[INFORMATION SHOWN — start]

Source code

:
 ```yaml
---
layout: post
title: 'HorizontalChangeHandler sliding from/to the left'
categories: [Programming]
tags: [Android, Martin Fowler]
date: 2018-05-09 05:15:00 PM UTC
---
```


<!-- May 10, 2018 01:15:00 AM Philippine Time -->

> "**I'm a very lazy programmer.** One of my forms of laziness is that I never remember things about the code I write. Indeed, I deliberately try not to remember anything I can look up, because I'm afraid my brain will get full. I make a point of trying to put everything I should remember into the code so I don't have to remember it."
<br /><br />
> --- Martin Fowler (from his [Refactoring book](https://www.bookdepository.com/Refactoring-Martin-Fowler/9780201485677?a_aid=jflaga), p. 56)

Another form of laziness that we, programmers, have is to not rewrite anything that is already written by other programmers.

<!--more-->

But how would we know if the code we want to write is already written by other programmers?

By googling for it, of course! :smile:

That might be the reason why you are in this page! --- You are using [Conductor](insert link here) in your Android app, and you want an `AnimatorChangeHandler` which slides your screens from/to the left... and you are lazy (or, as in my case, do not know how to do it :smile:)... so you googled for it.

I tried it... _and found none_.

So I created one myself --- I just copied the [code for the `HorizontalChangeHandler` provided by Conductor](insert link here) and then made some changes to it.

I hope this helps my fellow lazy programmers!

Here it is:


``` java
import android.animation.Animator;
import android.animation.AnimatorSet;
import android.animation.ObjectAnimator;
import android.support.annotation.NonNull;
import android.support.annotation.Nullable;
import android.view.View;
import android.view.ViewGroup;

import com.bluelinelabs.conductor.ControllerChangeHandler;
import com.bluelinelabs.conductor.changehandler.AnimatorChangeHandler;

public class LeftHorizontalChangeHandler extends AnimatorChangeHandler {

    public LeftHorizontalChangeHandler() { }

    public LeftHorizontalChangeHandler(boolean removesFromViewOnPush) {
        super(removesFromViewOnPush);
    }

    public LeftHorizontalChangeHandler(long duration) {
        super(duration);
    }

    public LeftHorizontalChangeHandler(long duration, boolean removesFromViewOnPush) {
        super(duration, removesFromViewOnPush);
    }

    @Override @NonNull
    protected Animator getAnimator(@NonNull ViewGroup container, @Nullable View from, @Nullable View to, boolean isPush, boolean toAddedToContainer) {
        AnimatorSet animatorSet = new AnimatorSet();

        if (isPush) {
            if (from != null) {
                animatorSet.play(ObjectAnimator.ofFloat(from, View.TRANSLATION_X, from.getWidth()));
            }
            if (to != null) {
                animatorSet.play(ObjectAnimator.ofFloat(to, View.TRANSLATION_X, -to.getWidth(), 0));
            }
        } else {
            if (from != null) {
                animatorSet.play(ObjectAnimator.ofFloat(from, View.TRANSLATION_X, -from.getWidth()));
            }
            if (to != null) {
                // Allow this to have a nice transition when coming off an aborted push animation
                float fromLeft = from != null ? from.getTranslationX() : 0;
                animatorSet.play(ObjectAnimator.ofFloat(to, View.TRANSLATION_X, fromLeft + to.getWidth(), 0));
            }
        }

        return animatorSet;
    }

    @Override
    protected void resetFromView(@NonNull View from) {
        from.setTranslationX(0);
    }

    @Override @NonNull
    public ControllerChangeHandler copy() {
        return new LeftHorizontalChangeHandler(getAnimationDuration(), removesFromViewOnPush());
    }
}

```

[INFORMATION SHOWN — finish]

PROBLEM DESCRIPTION. Starting at the line above that contains "--- Martin Fowler", repeat each line exactly up to and including the line that contains "So I created", and stop there.

ANSWER FOR THE TASK.
> --- Martin Fowler (from his [Refactoring book](https://www.bookdepository.com/Refactoring-Martin-Fowler/9780201485677?a_aid=jflaga), p. 56)

Another form of laziness that we, programmers, have is to not rewrite anything that is already written by other programmers.

<!--more-->

But how would we know if the code we want to write is already written by other programmers?

By googling for it, of course! :smile:

That might be the reason why you are in this page! --- You are using [Conductor](insert link here) in your Android app, and you want an `AnimatorChangeHandler` which slides your screens from/to the left... and you are lazy (or, as in my case, do not know how to do it :smile:)... so you googled for it.

I tried it... _and found none_.

So I created one myself --- I just copied the [code for the `HorizontalChangeHandler` provided by Conductor](insert link here) and then made some changes to it.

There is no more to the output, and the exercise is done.